Monday 17 August 2009

What makes a good teacher?

http://roomfordebate.blogs.nytimes.com/2009/08/16/education-degrees-and-teachers-pay/ Subject knowledge, enthusiasm, experience or teaching skills?

Reading about the adventures at Sands School, I am extremely interested in working in a school where students are able to chose the subjects they want to persue (and need to commit to them for at least a week) and where teachers are able to discover new subjects together with the students. As an example, I am going to start teaching French in September, although my subject knowledge is only intermediate. Same with my Spanish. Even though I hope that I will know more than my students, I am aware that this may cause some difficulty in the higher classes. Working at a school where students and teachers are able to work together and the teacher is able to teach skills rather than facts sounds amazing!

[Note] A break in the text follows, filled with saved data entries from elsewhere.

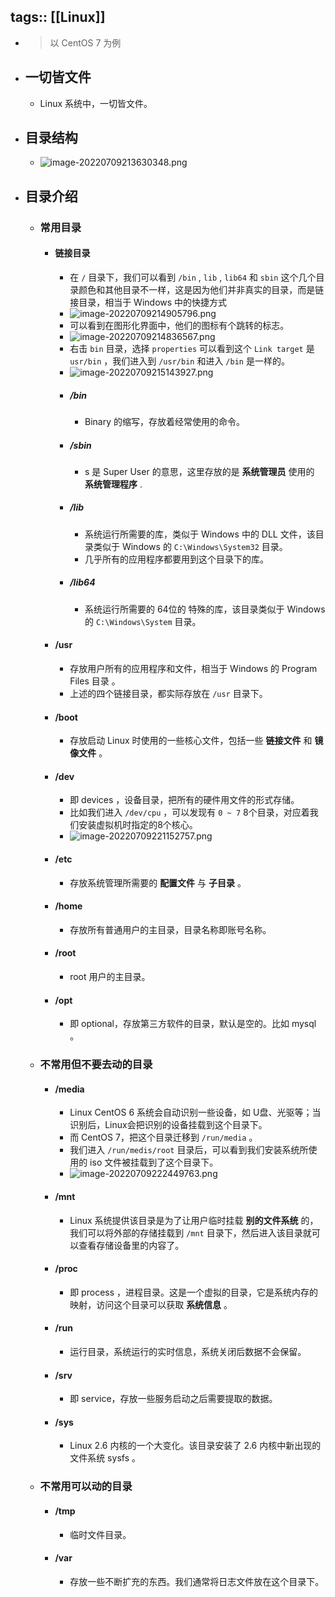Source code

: tags:: [[Linux]]
---

- > 以 CentOS 7 为例
- ## 一切皆文件
	- Linux 系统中，一切皆文件。
- ## 目录结构
	- ![image-20220709213630348.png](../assets/image-20220709213630348_1707989831143_0.png)
- ## 目录介绍
	- ### 常用目录
		- #### 链接目录
			- 在 `/` 目录下，我们可以看到 `/bin` , `lib` , `lib64` 和 `sbin` 这个几个目录颜色和其他目录不一样，这是因为他们并非真实的目录，而是链接目录，相当于 Windows 中的快捷方式
			- ![image-20220709214905796.png](../assets/image-20220709214905796_1707989864391_0.png)
			- 可以看到在图形化界面中，他们的图标有个跳转的标志。
			- ![image-20220709214836567.png](../assets/image-20220709214836567_1707989885383_0.png)
			- 右击 `bin` 目录，选择 `properties` 可以看到这个 `Link target` 是 `usr/bin` ，我们进入到  `/usr/bin` 和进入 `/bin` 是一样的。
			- ![image-20220709215143927.png](../assets/image-20220709215143927_1707989911041_0.png)
			- ##### /bin
				- Binary 的缩写，存放着经常使用的命令。
			- ##### /sbin
				- s 是 Super User 的意思，这里存放的是 **系统管理员** 使用的 **系统管理程序** .
			- ##### /lib
				- 系统运行所需要的库，类似于 Windows 中的 DLL 文件，该目录类似于 Windows 的 `C:\Windows\System32` 目录。
				- 几乎所有的应用程序都要用到这个目录下的库。
			- ##### /lib64
				- 系统运行所需要的 64位的 特殊的库，该目录类似于 Windows 的 `C:\Windows\System` 目录。
		- #### /usr
			- 存放用户所有的应用程序和文件，相当于 Windows 的 Program Files 目录 。
			- 上述的四个链接目录，都实际存放在 `/usr` 目录下。
		- #### /boot
			- 存放启动 Linux 时使用的一些核心文件，包括一些 **链接文件** 和 **镜像文件** 。
		- #### /dev
			- 即 devices ，设备目录，把所有的硬件用文件的形式存储。
			- 比如我们进入 `/dev/cpu` ，可以发现有 `0 ~ 7` 8个目录，对应着我们安装虚拟机时指定的8个核心。
			- ![image-20220709221152757.png](../assets/image-20220709221152757_1707990326273_0.png)
		- #### /etc
			- 存放系统管理所需要的 **配置文件** 与 **子目录** 。
		- #### /home
			- 存放所有普通用户的主目录，目录名称即账号名称。
		- #### /root
			- root 用户的主目录。
		- #### /opt
			- 即 optional，存放第三方软件的目录，默认是空的。比如 mysql 。
	- ### 不常用但不要去动的目录
		- #### /media
			- Linux CentOS 6 系统会自动识别一些设备，如 U盘、光驱等；当识别后，Linux会把识别的设备挂载到这个目录下。
			- 而 CentOS 7，把这个目录迁移到 `/run/media` 。
			- 我们进入 `/run/medis/root` 目录后，可以看到我们安装系统所使用的 iso 文件被挂载到了这个目录下。
			- ![image-20220709222449763.png](../assets/image-20220709222449763_1707990438781_0.png)
		- #### /mnt
			- Linux 系统提供该目录是为了让用户临时挂载 **别的文件系统** 的，我们可以将外部的存储挂载到 `/mnt` 目录下，然后进入该目录就可以查看存储设备里的内容了。
		- #### /proc
			- 即 process ，进程目录。这是一个虚拟的目录，它是系统内存的映射，访问这个目录可以获取 **系统信息** 。
		- #### /run
			- 运行目录，系统运行的实时信息，系统关闭后数据不会保留。
		- #### /srv
			- 即 service，存放一些服务启动之后需要提取的数据。
		- #### /sys
			- Linux 2.6 内核的一个大变化。该目录安装了 2.6 内核中新出现的文件系统 sysfs 。
	- ### 不常用可以动的目录
		- #### /tmp
			- 临时文件目录。
		- #### /var
			- 存放一些不断扩充的东西。我们通常将日志文件放在这个目录下。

In my experience as a young EFL teacher (and sometimes I was barely a year or two older than teh kids I was teaching) it's all about the enthusiasm and commitment to the subject. Yes, you may know everything about yoour subject area, but if you can't deliver it, you are not a teacher but a lecturer! Creative, convincing lessons will engage learners in the subject and enccourage them to follow their interests at home and in the school. They will want to learn and as a result they are more likely to remember and apply knowledge. It is my firm believe that teacher should be rewaded for the enthusiasm the spark in the children they are teaching. Test scores may not necessarily reflect this love for the subject at all but one should actually talk to the learners!

After all, the goal of a lesson should be that the learner has increased his/her knowledge about the subject, shouldn't it? As a teacher, I want to take a masters degree to find new ways of getting students ineterested in my lessons and if the masters degree is in the subject I am teaching rather than in pedagogy, the widening of the subject knowledge should again only be there to find new niches which the children could be interested in.

Taking a masters is a good thing, but only if it happens for the right reasons and/or if the right things are taken away from it. If the teaching has not improved after a masters degree, was it worth it? As a result, I return to my other point that teachers should rather be rewarded for their ability to engage students rather than for possessing a higher degree as the latter should follow from the former.